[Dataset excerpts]
-- Opening Marker --
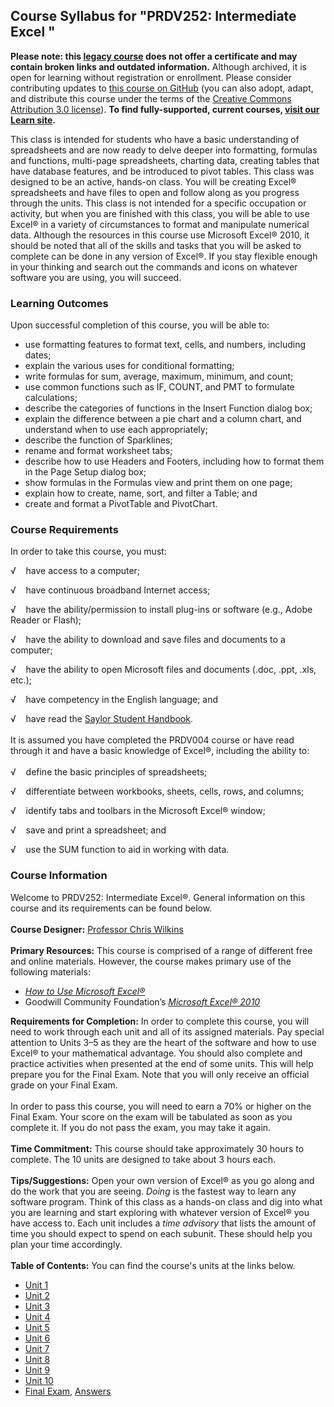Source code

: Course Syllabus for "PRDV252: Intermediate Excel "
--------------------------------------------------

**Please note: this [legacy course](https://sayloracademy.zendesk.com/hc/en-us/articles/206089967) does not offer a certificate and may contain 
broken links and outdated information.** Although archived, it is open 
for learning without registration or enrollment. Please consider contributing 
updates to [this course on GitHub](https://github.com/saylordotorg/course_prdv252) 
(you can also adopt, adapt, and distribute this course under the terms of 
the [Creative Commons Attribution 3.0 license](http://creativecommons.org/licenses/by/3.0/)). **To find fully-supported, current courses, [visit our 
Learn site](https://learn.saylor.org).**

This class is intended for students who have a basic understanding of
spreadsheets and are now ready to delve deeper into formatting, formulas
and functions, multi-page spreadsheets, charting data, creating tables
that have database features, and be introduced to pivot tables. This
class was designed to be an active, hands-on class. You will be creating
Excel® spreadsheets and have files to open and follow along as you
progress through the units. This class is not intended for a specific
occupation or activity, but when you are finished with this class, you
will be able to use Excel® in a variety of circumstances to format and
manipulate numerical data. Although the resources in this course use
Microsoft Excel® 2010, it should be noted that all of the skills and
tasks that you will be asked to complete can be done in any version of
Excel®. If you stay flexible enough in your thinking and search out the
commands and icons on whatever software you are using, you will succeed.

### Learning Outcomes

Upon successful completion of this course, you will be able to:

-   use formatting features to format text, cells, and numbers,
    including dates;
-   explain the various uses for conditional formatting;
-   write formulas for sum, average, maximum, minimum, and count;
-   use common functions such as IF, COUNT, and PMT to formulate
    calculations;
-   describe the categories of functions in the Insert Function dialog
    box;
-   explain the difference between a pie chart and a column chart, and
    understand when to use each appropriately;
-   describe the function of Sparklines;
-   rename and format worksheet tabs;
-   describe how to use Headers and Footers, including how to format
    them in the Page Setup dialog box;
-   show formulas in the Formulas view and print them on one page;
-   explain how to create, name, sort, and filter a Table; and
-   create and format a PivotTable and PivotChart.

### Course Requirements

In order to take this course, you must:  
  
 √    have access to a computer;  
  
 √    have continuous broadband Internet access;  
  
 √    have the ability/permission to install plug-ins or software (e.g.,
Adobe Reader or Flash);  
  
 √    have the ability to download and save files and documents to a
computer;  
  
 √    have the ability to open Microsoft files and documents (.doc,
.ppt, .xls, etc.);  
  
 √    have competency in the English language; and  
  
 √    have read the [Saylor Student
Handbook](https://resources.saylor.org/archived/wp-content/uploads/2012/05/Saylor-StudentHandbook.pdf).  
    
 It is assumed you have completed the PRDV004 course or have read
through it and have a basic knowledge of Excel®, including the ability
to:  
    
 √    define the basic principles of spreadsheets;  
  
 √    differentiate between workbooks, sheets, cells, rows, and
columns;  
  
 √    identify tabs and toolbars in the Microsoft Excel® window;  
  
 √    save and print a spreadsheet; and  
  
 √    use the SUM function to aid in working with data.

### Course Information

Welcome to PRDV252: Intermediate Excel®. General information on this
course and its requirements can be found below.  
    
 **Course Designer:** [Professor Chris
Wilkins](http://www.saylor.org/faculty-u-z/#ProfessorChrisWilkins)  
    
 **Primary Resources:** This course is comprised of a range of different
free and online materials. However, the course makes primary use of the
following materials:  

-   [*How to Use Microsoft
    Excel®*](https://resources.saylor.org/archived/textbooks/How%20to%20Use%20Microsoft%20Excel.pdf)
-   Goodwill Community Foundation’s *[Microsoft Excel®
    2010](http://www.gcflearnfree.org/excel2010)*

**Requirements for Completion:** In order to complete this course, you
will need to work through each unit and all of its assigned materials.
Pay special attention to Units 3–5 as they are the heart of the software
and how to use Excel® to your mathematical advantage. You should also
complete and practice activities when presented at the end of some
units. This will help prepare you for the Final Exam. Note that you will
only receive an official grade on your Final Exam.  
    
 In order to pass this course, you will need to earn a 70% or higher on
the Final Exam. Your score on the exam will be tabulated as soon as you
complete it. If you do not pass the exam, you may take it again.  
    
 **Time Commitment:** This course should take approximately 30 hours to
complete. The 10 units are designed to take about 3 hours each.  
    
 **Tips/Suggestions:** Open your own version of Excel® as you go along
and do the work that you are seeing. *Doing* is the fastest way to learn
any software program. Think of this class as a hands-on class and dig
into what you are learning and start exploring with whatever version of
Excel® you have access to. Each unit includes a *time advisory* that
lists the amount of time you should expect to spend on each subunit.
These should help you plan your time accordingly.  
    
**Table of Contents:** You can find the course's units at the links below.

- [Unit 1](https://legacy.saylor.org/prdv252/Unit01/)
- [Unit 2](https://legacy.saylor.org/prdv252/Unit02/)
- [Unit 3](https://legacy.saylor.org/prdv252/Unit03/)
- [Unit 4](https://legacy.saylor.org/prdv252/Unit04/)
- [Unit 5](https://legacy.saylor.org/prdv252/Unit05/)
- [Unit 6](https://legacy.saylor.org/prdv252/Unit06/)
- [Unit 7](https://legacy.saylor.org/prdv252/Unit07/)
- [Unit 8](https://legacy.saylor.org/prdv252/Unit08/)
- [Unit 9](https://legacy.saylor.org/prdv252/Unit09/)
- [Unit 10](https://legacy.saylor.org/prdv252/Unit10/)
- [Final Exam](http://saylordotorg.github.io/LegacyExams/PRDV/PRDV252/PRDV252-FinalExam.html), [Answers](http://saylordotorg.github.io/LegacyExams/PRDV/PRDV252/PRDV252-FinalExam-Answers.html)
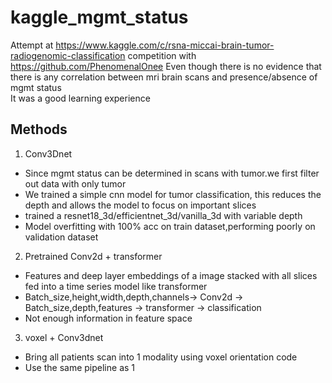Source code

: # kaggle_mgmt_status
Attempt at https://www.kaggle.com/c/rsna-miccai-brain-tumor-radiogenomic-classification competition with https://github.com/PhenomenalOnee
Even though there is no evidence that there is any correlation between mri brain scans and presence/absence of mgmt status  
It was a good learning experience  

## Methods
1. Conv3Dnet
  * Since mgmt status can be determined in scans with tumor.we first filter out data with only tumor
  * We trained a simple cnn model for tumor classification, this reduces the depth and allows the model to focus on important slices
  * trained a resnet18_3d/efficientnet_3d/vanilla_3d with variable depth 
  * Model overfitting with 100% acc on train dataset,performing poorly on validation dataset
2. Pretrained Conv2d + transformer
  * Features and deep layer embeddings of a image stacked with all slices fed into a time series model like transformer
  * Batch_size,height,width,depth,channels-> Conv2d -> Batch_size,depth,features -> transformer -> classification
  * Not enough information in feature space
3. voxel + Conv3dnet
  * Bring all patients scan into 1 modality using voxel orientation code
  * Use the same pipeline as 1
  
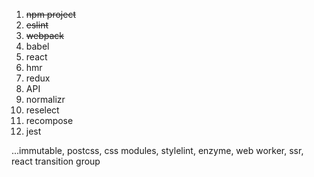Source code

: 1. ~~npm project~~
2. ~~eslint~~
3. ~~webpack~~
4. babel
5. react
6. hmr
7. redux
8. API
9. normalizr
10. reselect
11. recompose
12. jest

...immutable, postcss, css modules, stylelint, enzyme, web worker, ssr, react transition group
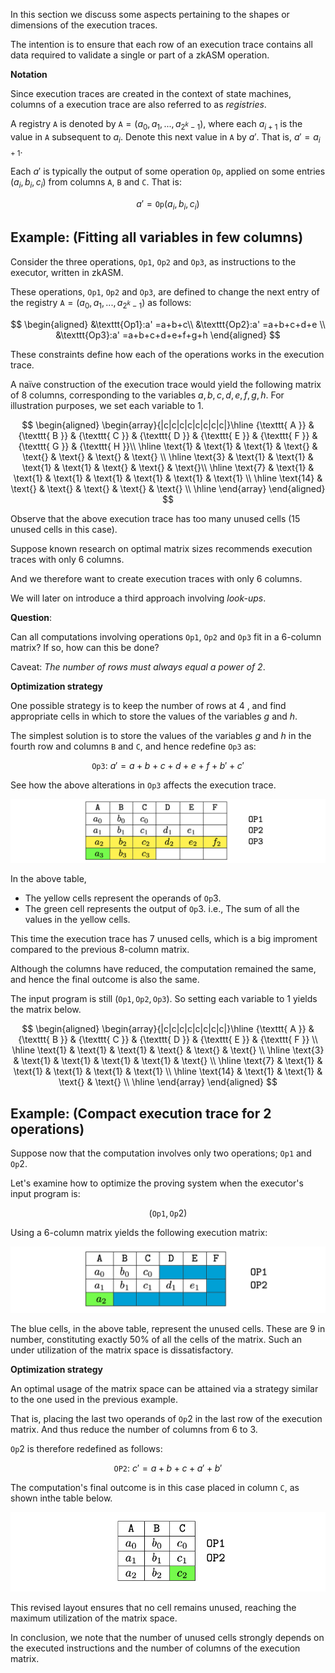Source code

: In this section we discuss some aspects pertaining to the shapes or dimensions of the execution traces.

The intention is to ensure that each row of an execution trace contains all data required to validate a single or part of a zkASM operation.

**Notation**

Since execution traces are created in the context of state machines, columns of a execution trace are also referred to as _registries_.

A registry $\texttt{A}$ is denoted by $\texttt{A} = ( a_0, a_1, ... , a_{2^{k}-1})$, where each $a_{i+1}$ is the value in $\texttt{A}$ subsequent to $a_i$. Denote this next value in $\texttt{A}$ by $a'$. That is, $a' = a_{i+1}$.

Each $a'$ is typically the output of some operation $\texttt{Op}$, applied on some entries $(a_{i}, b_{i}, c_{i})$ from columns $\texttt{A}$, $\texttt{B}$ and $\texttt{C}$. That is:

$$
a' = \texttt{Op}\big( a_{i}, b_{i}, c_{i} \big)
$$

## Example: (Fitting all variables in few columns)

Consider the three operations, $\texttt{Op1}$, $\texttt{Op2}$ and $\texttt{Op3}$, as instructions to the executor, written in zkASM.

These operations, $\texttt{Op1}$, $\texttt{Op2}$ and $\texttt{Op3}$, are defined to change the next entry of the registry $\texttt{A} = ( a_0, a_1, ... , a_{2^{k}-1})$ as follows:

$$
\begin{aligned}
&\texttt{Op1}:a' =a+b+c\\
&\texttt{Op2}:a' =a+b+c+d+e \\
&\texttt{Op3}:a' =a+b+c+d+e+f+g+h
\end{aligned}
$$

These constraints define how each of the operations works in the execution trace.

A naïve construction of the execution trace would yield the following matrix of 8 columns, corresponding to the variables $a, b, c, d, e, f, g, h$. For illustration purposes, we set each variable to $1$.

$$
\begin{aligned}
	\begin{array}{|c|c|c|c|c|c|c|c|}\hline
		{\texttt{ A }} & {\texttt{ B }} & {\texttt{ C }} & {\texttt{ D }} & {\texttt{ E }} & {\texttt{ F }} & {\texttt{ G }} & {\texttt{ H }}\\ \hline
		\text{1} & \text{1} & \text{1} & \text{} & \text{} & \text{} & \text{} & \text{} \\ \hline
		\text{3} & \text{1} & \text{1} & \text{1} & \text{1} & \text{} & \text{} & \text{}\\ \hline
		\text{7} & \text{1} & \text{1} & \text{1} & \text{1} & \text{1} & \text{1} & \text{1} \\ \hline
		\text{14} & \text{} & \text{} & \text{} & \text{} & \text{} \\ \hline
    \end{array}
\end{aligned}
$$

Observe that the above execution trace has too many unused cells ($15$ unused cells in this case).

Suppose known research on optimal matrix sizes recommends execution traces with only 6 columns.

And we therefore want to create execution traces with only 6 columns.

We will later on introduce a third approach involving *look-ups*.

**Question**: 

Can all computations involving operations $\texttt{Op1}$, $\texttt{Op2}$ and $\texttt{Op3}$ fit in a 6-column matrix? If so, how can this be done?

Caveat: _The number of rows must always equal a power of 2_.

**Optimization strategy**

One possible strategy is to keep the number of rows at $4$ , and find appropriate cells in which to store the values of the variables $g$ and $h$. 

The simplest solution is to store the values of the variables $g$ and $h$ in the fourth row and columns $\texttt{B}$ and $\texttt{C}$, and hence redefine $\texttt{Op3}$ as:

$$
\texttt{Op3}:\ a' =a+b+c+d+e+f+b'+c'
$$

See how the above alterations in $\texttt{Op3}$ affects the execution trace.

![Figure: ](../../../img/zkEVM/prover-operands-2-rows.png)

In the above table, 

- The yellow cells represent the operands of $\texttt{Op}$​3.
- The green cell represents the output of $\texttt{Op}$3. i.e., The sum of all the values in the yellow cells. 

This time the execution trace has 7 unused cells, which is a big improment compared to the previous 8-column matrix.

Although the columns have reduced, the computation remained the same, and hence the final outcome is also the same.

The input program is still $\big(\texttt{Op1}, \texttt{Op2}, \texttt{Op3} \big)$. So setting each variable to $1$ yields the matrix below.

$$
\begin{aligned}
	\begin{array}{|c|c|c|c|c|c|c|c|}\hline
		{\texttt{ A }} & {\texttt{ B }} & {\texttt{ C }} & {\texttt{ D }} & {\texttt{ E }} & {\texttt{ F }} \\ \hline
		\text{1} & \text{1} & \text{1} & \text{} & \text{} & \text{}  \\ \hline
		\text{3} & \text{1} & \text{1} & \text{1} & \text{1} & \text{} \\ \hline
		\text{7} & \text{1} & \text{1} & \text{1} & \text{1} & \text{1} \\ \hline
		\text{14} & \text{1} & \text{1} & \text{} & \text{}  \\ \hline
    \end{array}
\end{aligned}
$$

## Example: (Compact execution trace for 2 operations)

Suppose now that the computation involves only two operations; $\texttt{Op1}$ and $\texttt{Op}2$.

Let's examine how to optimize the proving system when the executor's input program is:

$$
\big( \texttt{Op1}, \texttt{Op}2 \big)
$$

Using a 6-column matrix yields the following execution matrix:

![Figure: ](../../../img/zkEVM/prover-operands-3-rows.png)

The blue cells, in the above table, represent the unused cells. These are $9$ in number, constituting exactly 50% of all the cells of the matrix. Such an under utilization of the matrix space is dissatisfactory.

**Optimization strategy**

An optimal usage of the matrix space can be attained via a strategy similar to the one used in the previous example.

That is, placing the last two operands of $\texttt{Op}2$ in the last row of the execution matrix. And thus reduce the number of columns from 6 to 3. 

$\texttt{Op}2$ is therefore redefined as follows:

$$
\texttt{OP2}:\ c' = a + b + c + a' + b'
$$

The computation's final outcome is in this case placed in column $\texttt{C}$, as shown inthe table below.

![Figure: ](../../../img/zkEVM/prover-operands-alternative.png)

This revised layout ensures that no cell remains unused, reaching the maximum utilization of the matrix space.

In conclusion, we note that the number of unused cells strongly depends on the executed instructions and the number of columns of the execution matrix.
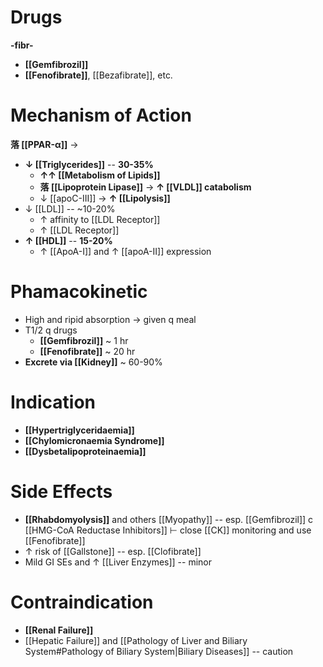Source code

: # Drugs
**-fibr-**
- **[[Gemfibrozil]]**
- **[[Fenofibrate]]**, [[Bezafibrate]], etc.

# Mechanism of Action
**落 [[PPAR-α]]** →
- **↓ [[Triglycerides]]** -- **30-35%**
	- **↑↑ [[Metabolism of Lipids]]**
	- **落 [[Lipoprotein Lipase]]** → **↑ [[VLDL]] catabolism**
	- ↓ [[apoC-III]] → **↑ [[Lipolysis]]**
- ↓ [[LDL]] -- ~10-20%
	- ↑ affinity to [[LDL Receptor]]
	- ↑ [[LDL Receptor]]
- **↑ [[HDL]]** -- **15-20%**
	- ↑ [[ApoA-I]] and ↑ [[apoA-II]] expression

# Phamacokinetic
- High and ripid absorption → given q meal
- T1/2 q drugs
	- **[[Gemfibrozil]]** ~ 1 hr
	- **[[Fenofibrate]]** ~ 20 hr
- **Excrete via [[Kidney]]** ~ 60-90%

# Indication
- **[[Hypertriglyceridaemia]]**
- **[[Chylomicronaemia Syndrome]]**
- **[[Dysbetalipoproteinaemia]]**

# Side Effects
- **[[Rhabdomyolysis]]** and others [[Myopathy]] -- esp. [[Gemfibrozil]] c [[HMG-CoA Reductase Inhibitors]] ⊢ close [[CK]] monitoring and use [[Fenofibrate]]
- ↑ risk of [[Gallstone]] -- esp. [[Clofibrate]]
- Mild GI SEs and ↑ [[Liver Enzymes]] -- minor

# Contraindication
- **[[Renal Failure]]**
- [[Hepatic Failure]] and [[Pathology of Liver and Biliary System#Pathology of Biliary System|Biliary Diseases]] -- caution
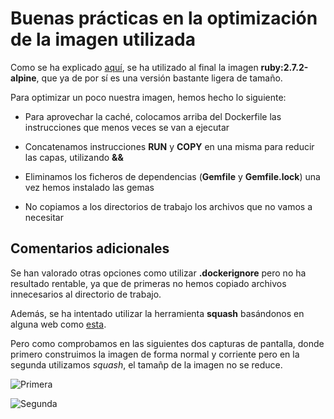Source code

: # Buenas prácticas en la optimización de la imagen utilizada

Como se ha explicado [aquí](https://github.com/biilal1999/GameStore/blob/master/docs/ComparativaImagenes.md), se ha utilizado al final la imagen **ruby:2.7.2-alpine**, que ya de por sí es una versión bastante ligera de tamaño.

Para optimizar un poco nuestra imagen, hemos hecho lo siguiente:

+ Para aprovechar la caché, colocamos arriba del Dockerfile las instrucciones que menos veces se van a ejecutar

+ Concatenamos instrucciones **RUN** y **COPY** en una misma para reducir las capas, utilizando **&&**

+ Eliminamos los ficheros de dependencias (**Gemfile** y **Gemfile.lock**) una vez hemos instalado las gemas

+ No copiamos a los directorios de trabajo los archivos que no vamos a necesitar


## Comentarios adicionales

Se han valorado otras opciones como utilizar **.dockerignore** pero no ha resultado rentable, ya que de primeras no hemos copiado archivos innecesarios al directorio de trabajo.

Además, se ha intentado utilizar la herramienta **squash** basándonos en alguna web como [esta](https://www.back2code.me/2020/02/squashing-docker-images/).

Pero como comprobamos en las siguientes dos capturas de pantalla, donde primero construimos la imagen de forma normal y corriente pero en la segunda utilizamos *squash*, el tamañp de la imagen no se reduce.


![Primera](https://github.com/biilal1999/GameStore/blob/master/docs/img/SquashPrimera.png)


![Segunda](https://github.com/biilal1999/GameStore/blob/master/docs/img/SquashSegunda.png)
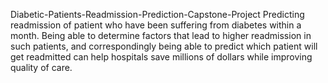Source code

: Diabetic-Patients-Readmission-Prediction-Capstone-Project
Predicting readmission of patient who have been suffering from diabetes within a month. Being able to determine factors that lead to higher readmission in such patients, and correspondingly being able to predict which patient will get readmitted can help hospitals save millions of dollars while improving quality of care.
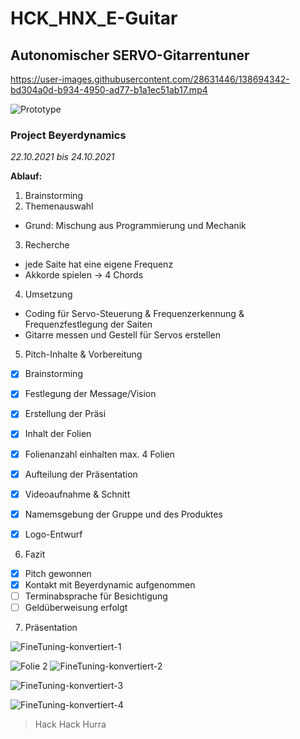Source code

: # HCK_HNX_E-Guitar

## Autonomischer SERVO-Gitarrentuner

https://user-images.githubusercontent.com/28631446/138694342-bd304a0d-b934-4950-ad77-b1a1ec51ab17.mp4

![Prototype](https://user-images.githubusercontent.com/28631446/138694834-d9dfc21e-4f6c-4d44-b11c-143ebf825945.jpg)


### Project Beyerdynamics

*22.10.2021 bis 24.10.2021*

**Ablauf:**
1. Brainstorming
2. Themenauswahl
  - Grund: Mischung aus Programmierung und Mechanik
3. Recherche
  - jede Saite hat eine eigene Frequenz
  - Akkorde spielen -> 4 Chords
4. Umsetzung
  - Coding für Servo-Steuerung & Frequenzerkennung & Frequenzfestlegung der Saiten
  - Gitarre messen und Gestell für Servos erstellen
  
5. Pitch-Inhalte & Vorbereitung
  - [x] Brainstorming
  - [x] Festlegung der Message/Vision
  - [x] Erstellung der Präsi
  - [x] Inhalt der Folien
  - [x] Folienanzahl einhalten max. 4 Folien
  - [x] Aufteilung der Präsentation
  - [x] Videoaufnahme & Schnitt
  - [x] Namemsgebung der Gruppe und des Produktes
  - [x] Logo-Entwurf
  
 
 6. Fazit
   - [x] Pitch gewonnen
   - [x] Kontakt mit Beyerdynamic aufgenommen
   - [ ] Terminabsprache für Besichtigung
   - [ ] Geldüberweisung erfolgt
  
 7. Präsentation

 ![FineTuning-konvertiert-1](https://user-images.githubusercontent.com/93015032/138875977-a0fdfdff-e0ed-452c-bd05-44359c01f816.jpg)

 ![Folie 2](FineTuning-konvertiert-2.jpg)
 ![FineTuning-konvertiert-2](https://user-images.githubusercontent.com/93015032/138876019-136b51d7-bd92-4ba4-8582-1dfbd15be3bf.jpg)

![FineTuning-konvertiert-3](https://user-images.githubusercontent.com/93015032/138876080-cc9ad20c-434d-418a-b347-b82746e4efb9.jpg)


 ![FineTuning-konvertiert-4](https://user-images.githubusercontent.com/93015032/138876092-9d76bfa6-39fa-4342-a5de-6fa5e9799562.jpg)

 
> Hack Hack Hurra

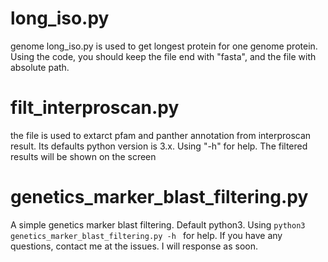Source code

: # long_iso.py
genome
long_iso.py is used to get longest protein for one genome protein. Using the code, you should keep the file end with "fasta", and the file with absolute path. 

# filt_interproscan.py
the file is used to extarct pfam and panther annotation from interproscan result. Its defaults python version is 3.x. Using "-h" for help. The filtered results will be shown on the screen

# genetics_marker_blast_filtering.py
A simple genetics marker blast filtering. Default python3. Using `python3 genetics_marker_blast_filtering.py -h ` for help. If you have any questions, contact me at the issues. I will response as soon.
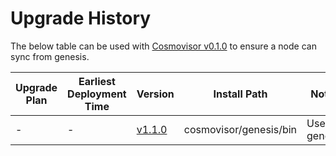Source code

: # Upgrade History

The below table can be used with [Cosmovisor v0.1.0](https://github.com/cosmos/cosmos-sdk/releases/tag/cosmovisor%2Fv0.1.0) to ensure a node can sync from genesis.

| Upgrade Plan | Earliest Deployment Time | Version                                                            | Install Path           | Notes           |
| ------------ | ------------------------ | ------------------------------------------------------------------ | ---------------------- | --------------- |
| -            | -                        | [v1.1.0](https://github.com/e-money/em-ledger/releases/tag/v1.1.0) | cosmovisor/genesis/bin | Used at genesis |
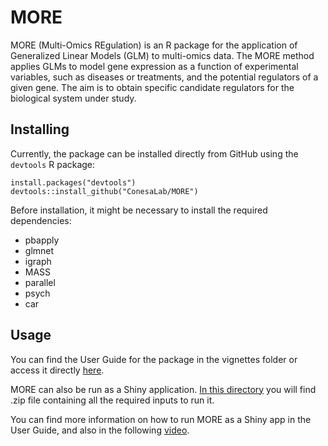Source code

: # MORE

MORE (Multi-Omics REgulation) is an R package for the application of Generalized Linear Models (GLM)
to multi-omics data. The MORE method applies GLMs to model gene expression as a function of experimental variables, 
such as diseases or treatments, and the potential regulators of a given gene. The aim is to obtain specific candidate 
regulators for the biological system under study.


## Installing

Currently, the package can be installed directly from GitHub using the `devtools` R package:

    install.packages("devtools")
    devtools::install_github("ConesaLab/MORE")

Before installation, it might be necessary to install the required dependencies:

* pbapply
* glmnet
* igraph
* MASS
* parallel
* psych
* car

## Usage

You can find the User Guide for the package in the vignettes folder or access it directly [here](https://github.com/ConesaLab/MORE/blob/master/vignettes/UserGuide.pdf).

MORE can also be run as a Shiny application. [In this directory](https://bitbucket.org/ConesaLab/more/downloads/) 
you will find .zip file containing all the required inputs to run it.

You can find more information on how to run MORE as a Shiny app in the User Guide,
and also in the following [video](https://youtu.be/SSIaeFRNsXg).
-- Closing Marker --
**What you have to do**
The entries above hold the needed span. Transcribe exactly the lines from the one with "working with data." to the one with "range of different", both included.

**Written reply**
 √    use the SUM function to aid in working with data.

### Course Information

Welcome to PRDV252: Intermediate Excel®. General information on this
course and its requirements can be found below.  
    
 **Course Designer:** [Professor Chris
Wilkins](http://www.saylor.org/faculty-u-z/#ProfessorChrisWilkins)  
    
 **Primary Resources:** This course is comprised of a range of different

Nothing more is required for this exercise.